*** Records supplied Section Begins ***

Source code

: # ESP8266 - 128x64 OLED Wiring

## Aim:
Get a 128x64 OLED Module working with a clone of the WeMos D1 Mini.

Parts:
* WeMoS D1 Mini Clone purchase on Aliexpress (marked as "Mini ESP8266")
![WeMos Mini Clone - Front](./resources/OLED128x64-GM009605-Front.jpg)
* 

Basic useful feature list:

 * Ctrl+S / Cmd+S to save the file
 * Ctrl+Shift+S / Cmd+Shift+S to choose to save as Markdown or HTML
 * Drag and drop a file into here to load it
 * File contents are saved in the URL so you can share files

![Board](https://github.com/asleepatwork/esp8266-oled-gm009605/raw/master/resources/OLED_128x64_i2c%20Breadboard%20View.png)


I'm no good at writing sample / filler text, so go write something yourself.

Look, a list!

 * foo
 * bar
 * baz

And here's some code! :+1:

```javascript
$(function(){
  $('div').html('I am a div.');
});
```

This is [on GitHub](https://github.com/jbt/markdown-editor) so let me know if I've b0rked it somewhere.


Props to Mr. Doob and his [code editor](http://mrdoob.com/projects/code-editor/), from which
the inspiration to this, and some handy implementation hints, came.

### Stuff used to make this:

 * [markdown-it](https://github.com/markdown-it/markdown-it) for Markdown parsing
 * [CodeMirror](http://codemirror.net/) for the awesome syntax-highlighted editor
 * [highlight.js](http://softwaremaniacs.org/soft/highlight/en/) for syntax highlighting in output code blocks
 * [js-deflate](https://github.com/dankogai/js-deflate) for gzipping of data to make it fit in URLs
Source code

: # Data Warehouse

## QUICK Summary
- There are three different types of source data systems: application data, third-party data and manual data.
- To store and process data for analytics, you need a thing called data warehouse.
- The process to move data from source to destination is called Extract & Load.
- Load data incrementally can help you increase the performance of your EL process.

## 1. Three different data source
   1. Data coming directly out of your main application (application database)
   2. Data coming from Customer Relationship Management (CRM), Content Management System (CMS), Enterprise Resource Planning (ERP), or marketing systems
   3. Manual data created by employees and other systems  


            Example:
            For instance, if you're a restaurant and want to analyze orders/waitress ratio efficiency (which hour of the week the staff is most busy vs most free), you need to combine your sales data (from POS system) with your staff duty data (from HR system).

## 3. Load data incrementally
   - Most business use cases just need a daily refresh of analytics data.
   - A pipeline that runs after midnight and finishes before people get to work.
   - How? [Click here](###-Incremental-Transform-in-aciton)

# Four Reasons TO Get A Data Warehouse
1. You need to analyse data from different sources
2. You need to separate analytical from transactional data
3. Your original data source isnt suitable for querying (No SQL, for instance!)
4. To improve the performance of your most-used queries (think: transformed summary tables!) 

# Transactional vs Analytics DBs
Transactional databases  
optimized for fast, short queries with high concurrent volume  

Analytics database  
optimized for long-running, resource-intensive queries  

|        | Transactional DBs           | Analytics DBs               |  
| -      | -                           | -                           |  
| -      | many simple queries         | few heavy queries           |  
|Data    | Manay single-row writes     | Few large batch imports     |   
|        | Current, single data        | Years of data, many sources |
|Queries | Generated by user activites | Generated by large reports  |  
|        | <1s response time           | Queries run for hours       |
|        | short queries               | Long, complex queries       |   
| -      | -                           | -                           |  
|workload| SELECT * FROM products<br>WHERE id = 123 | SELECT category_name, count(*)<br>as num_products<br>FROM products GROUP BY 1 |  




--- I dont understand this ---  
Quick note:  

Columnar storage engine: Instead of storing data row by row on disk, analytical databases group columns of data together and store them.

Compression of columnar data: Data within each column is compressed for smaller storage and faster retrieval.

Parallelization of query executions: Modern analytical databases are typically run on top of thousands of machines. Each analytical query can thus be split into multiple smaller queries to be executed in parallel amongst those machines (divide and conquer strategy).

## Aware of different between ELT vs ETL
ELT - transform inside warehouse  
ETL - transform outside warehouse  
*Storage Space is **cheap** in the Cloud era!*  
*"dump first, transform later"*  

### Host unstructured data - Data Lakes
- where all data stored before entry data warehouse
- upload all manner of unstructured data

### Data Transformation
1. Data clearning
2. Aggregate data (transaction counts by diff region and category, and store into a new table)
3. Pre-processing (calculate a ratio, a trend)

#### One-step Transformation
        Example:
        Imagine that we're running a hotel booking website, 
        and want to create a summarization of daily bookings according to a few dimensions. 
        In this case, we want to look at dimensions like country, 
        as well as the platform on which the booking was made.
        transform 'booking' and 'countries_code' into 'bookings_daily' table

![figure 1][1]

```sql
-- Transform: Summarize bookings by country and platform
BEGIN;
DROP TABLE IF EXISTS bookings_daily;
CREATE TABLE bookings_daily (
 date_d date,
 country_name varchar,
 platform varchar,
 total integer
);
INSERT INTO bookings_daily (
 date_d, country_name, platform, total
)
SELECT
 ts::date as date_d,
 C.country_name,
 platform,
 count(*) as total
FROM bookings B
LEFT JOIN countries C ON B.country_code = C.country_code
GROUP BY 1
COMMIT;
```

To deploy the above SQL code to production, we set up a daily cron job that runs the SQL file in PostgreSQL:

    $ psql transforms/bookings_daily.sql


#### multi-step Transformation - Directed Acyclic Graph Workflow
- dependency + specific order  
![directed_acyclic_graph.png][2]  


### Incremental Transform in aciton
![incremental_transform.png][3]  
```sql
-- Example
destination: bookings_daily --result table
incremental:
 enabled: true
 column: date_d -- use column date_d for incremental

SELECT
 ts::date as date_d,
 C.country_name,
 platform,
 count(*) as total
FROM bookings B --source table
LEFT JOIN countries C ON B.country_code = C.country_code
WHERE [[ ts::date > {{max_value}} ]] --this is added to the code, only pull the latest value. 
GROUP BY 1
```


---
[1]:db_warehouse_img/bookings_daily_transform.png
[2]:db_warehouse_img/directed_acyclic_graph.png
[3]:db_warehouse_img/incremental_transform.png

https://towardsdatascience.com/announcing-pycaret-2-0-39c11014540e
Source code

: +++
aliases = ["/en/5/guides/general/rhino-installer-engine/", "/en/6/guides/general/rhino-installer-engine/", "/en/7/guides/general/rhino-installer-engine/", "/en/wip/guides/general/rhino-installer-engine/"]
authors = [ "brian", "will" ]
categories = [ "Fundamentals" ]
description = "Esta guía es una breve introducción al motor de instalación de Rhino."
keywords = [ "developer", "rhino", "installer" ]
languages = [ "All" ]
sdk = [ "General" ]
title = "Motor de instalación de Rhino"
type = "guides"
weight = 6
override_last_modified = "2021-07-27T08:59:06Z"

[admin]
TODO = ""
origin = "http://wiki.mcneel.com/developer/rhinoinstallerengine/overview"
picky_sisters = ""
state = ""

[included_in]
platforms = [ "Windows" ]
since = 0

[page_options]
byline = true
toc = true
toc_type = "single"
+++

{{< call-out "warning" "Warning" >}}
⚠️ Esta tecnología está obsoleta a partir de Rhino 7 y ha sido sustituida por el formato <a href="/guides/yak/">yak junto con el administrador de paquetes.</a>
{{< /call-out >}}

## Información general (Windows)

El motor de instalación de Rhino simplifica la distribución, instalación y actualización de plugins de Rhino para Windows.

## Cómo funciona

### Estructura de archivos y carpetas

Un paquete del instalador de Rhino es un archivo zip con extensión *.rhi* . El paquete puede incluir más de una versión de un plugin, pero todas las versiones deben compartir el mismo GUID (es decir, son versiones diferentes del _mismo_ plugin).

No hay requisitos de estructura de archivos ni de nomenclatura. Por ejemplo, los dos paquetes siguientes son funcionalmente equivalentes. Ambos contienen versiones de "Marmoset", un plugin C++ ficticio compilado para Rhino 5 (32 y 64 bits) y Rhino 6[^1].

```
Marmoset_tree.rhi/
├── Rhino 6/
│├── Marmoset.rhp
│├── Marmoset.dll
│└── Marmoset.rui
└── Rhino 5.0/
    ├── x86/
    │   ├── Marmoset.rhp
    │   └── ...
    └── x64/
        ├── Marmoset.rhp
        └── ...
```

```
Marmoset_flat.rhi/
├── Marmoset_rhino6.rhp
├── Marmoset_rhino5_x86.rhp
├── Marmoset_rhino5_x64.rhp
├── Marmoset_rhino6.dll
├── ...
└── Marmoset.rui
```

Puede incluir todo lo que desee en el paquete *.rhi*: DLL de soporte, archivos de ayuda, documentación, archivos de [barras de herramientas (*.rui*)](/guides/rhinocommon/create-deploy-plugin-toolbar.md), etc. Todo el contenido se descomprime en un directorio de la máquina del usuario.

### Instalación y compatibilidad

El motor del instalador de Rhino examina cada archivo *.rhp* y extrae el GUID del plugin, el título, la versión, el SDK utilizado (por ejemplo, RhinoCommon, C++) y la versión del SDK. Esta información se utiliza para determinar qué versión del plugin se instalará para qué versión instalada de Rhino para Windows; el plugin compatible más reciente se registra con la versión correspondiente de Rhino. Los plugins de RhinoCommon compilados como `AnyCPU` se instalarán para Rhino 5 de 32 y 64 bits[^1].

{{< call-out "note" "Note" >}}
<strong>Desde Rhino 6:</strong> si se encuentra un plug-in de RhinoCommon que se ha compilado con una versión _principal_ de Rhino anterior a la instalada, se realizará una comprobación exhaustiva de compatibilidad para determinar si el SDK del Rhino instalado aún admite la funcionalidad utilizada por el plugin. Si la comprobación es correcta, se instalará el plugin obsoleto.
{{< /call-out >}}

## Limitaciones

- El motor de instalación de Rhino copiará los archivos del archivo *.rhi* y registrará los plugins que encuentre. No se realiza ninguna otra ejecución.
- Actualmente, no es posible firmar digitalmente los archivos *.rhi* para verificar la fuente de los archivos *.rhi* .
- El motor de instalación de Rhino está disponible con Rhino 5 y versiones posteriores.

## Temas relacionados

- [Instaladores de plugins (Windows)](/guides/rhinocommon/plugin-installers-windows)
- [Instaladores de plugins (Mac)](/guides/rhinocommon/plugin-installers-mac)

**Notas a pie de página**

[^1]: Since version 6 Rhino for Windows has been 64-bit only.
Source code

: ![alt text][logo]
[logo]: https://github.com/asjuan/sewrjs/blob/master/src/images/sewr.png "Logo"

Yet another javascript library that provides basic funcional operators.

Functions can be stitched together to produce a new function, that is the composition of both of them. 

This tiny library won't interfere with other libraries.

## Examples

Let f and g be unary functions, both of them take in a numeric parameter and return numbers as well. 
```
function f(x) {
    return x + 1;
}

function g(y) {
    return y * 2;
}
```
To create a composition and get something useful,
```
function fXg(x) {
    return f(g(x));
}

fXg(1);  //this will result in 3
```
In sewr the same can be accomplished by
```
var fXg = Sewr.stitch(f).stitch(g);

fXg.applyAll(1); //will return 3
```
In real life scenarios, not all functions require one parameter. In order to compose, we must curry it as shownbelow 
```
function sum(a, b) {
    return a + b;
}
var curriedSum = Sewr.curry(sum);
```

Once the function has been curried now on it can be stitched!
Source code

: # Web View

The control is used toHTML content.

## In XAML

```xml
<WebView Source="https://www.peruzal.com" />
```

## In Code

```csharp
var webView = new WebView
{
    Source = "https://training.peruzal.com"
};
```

*** Records supplied Section Ends ***

- Try it
Reproduce exactly the lines above from the line with "Look, a list!" to the line with "3. Your original", including both, and add nothing.

- Solution to this exercise
Look, a list!

 * foo
 * bar
 * baz

And here's some code! :+1:

```javascript
$(function(){
  $('div').html('I am a div.');
});
```

This is [on GitHub](https://github.com/jbt/markdown-editor) so let me know if I've b0rked it somewhere.


Props to Mr. Doob and his [code editor](http://mrdoob.com/projects/code-editor/), from which
the inspiration to this, and some handy implementation hints, came.

### Stuff used to make this:

 * [markdown-it](https://github.com/markdown-it/markdown-it) for Markdown parsing
 * [CodeMirror](http://codemirror.net/) for the awesome syntax-highlighted editor
 * [highlight.js](http://softwaremaniacs.org/soft/highlight/en/) for syntax highlighting in output code blocks
 * [js-deflate](https://github.com/dankogai/js-deflate) for gzipping of data to make it fit in URLs
Source code

: # Data Warehouse

## QUICK Summary
- There are three different types of source data systems: application data, third-party data and manual data.
- To store and process data for analytics, you need a thing called data warehouse.
- The process to move data from source to destination is called Extract & Load.
- Load data incrementally can help you increase the performance of your EL process.

## 1. Three different data source
   1. Data coming directly out of your main application (application database)
   2. Data coming from Customer Relationship Management (CRM), Content Management System (CMS), Enterprise Resource Planning (ERP), or marketing systems
   3. Manual data created by employees and other systems  


            Example:
            For instance, if you're a restaurant and want to analyze orders/waitress ratio efficiency (which hour of the week the staff is most busy vs most free), you need to combine your sales data (from POS system) with your staff duty data (from HR system).

## 3. Load data incrementally
   - Most business use cases just need a daily refresh of analytics data.
   - A pipeline that runs after midnight and finishes before people get to work.
   - How? [Click here](###-Incremental-Transform-in-aciton)

# Four Reasons TO Get A Data Warehouse
1. You need to analyse data from different sources
2. You need to separate analytical from transactional data
3. Your original data source isnt suitable for querying (No SQL, for instance!)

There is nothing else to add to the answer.